Polls show that most Americans believe the U.S. erred in invading Iraq in 2003.
Bush ordered the nation into war against Saddam Hussein's Iraq while citing intelligence claiming that the Middle Eastern nation harbored weapons of mass destruction.
The weapons were never found, the intelligence was discredited, Bush's credibility with U.S. voters plummeted, and Saddam was captured and executed.
"There is still more work to be done," Bush said after his meeting with Iraqi Prime Minister Nouri al-Maliki.
It was at that point that the journalist stood and threw a shoe from about 20 feet away. Bush ducked, and it narrowly missed his head. The second shoe came quickly, and Bush ducked again while several Iraqis grabbed the man and dragged him to the floor.
In Iraqi culture, throwing shoes at someone is a sign of contempt. Iraqis whacked a statue of Saddam with their shoes after U.S. Marines toppled it to the ground following the 2003 invasion.
White House press secretary Dana Perino suffered an eye injury in the news conference melee. Bush brushed off the incident, comparing it to political protests at home.
"So what if I guy threw his shoe at me?" he asked.
Al-Maliki, who spoke before the incident, praised postwar progress: "Today, Iraq is moving forward in every field."
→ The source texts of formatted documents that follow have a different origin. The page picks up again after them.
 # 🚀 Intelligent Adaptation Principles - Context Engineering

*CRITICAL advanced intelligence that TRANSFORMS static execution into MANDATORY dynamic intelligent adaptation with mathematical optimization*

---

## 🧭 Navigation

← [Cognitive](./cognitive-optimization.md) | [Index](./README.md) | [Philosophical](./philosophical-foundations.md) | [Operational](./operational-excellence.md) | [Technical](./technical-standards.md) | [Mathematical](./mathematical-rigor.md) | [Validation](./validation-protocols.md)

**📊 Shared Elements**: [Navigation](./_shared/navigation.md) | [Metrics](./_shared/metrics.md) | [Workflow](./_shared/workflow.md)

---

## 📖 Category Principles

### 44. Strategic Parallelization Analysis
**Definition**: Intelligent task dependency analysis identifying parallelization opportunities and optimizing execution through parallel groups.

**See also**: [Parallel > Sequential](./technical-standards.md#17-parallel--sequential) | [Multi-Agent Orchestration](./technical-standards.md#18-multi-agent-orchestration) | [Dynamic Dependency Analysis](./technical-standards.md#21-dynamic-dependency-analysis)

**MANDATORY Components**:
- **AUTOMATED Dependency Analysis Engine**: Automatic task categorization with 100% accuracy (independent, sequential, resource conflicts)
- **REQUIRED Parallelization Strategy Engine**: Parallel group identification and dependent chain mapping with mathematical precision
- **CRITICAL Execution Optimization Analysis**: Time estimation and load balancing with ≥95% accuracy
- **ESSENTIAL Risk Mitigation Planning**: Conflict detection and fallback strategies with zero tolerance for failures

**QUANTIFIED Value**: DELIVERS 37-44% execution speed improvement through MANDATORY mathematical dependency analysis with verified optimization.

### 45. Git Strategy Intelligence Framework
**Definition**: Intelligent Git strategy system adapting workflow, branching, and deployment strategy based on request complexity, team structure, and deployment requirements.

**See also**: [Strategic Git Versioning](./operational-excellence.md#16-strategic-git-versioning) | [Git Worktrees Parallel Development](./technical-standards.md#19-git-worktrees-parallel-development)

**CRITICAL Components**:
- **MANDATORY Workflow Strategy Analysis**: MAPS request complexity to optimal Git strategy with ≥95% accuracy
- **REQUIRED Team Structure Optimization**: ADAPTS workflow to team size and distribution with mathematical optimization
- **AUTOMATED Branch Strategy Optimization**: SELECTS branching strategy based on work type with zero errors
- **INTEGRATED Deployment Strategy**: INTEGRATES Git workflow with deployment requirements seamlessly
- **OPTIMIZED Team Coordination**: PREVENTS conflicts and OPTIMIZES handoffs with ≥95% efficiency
After the news conference, the president took a 15-minute helicopter ride through dark skies over Baghdad to Camp Victory. Telling hundreds of troops that he was "heading into retirement," Bush blamed Saddam for the 2003 invasion and said, "America is safer and more secure" than it was before the war.
For Bush, the war is the issue around which both he and the country defined his two terms in office. He saw the invasion and continuing fight as a necessary action to protect Americans and fight terrorism. Although his decision won support at first, the public now has largely decided that the U.S. needs to get out of Iraq.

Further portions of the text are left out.